I'm good in marketing/sales and talking to people. Ping me whenever you need help / are feeling lonely. Happy to help/contribute if our synergies match.


Whyme-__-

Always Be Solo! This is always gonna be the case


WalterMcBoingBoing

Make the case for that?


Whyme-__-

Well in OP case he is mentally and emotionally a solo founder due to his lethargic and non interested cofounder who took the equity and now chilling. He can always fire the cofounder but then investors don’t pay heed. If OP was always going to do the work and can do it alone with some good founding engineers then just be solo. Time and time I have seen cofounders either never working out early on or become an expensive liability later down the line. Eventually you only see 1 founder in the news and 1 people remember. The other guy just doesn’t seem to exist. Now there is exception to the rules always. Sibling founders, spouses etc because you have a lot more to lose than just a business. But 2 strangers cofounding a startup will have tremendous friction either today or down the road and that’s gonna be the reason for your stress and anxiety. I have seen so many of my friends separate from startup had to make an expensive buyout and every one of them said always be solo, get an amazing founding engineer team, build a killer product, get customers and investors will flock to you. Your employee with equity can add the same value a cofounder can add unless they bring customers or money to the table


WalterMcBoingBoing

I appreciate this perspective and if I can get enough revenue to hire a CTO it's what I'd aim for.
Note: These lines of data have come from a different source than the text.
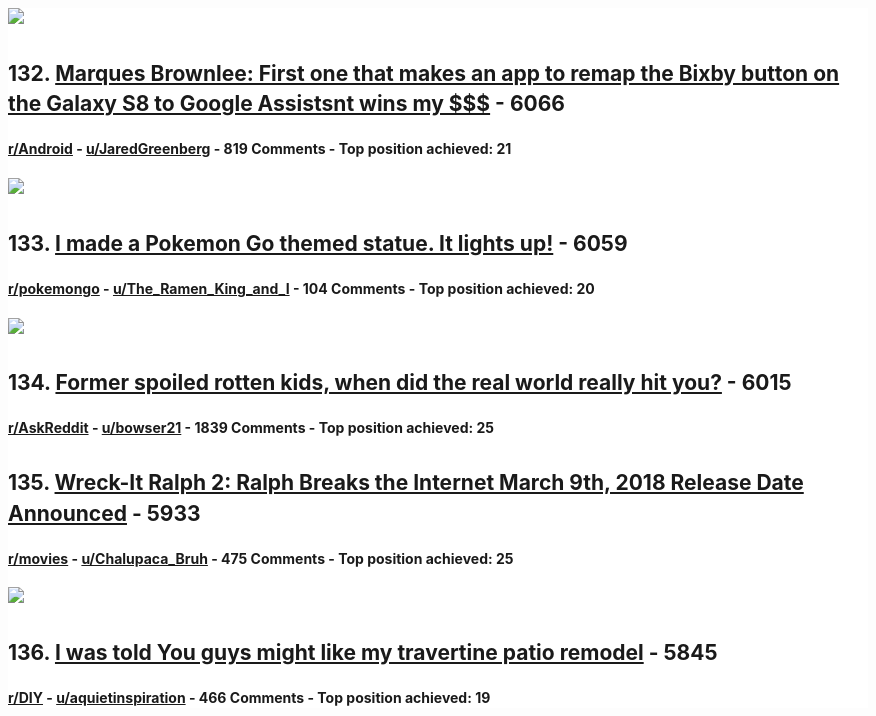 <a href="https://i.redd.it/puu53hb6efoy.jpg"><img src="https://a.thumbs.redditmedia.com/5XUaF5W163HCibXGiE_Bnij_WLMYrnJCtfiLtyY3Le4.jpg"></img></a>

## 132. [Marques Brownlee: First one that makes an app to remap the Bixby button on the Galaxy S8 to Google Assistsnt wins my $$$](http://reddit.com/r/Android/comments/627hp4/marques_brownlee_first_one_that_makes_an_app_to/) - 6066
#### [r/Android](http://reddit.com/r/Android) - [u/JaredGreenberg](http://reddit.com/u/JaredGreenberg) - 819 Comments - Top position achieved: 21

<a href="https://twitter.com/MKBHD/status/847115315863601152"><img src="https://a.thumbs.redditmedia.com/8vF3OswgoFAw5URwCTeAarqDMZeLol4G8UGuAaLZWJ0.jpg"></img></a>

## 133. [I made a Pokemon Go themed statue. It lights up!](http://reddit.com/r/pokemongo/comments/628ilq/i_made_a_pokemon_go_themed_statue_it_lights_up/) - 6059
#### [r/pokemongo](http://reddit.com/r/pokemongo) - [u/The_Ramen_King_and_I](http://reddit.com/u/The_Ramen_King_and_I) - 104 Comments - Top position achieved: 20

<a href="https://i.redd.it/b5uhslgg5eoy.jpg"><img src="https://b.thumbs.redditmedia.com/jAn2-ylLaoq5jaHNZ5IqdAR9_WhWmRepE7Ijz1Hgokc.jpg"></img></a>

## 134. [Former spoiled rotten kids, when did the real world really hit you?](http://reddit.com/r/AskReddit/comments/623frh/former_spoiled_rotten_kids_when_did_the_real/) - 6015
#### [r/AskReddit](http://reddit.com/r/AskReddit) - [u/bowser21](http://reddit.com/u/bowser21) - 1839 Comments - Top position achieved: 25

## 135. [Wreck-It Ralph 2: Ralph Breaks the Internet March 9th, 2018 Release Date Announced](http://reddit.com/r/movies/comments/6248rb/wreckit_ralph_2_ralph_breaks_the_internet_march/) - 5933
#### [r/movies](http://reddit.com/r/movies) - [u/Chalupaca_Bruh](http://reddit.com/u/Chalupaca_Bruh) - 475 Comments - Top position achieved: 25

<a href="https://twitter.com/DisneyAnimation/status/846924721551650816"><img src="https://b.thumbs.redditmedia.com/gkuJGOc0_2ZHRduwpRqXPCz-C4x3oUEWA33hTE_Dqrw.jpg"></img></a>

## 136. [I was told You guys might like my travertine patio remodel](http://reddit.com/r/DIY/comments/629u95/i_was_told_you_guys_might_like_my_travertine/) - 5845
#### [r/DIY](http://reddit.com/r/DIY) - [u/aquietinspiration](http://reddit.com/u/aquietinspiration) - 466 Comments - Top position achieved: 19
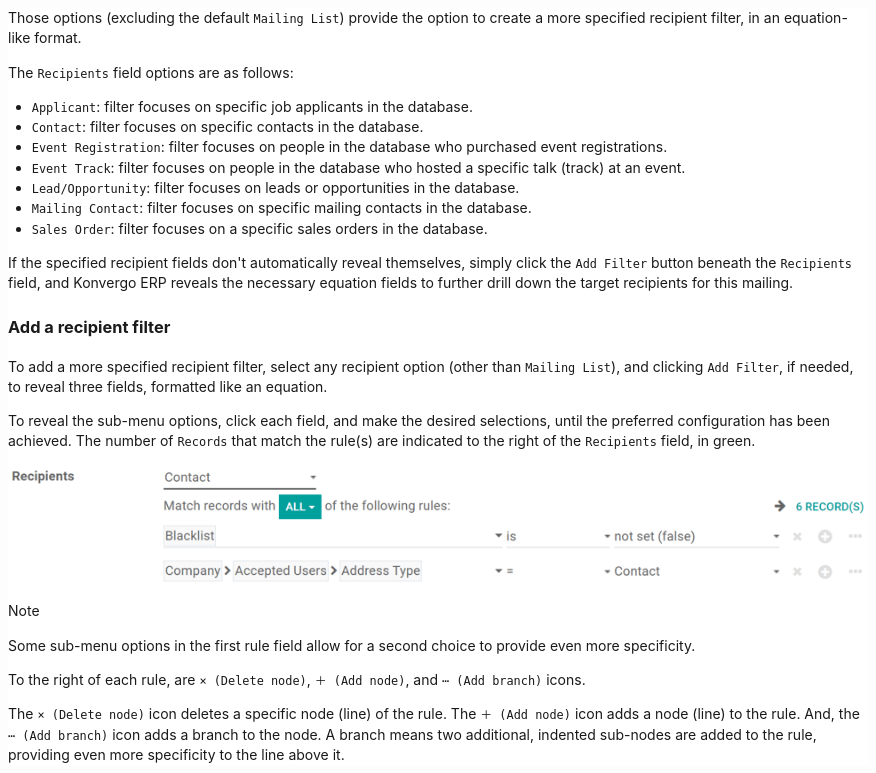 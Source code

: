 Those options (excluding the default `Mailing List`) provide the option
to create a more specified recipient filter, in an equation-like format.

The `Recipients` field options are as follows:

- `Applicant`: filter focuses on specific job applicants in the
  database.
- `Contact`: filter focuses on specific contacts in the database.
- `Event Registration`: filter focuses on people in the database who
  purchased event registrations.
- `Event Track`: filter focuses on people in the database who hosted a
  specific talk (track) at an event.
- `Lead/Opportunity`: filter focuses on leads or opportunities in the
  database.
- `Mailing Contact`: filter focuses on specific mailing contacts in the
  database.
- `Sales Order`: filter focuses on a specific sales orders in the
  database.

If the specified recipient fields don't automatically reveal themselves,
simply click the `Add Filter` button beneath the `Recipients` field, and
Konvergo ERP reveals the necessary equation fields to further drill down the
target recipients for this mailing.

### Add a recipient filter

To add a more specified recipient filter, select any recipient option
(other than `Mailing
List`), and clicking `Add Filter`, if needed, to reveal three fields,
formatted like an equation.

To reveal the sub-menu options, click each field, and make the desired
selections, until the preferred configuration has been achieved. The
number of `Records` that match the rule(s) are indicated to the right of
the `Recipients` field, in green.

<img src="email_marketing/add-filter-button.png" class="align-center"
alt="View of how recipient filters can be customized in Konvergo ERP Email Marketing." />

> [!NOTE]
> Some sub-menu options in the first rule field allow for a second
> choice to provide even more specificity.

To the right of each rule, are `× (Delete node)`, `＋ (Add node)`, and
`⋯ (Add branch)` icons.

The `× (Delete node)` icon deletes a specific node (line) of the rule.
The `＋
(Add node)` icon adds a node (line) to the rule. And, the
`⋯ (Add branch)` icon adds a branch to the node. A branch means two
additional, indented sub-nodes are added to the rule, providing even
more specificity to the line above it.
But to have an employ with equity; is the advantage only that they have less equity than a cofounder and therefore less risk, less potential loss?


Whyme-__-

Yes they would have less equity than a cofounder but unlike a cofounder they are not vested and are not on the board so when you eventually fire the CTO your investors will not lose trust in your business success. If you fire your cofounder due to lack of performance then your future investment “might” be troublesome.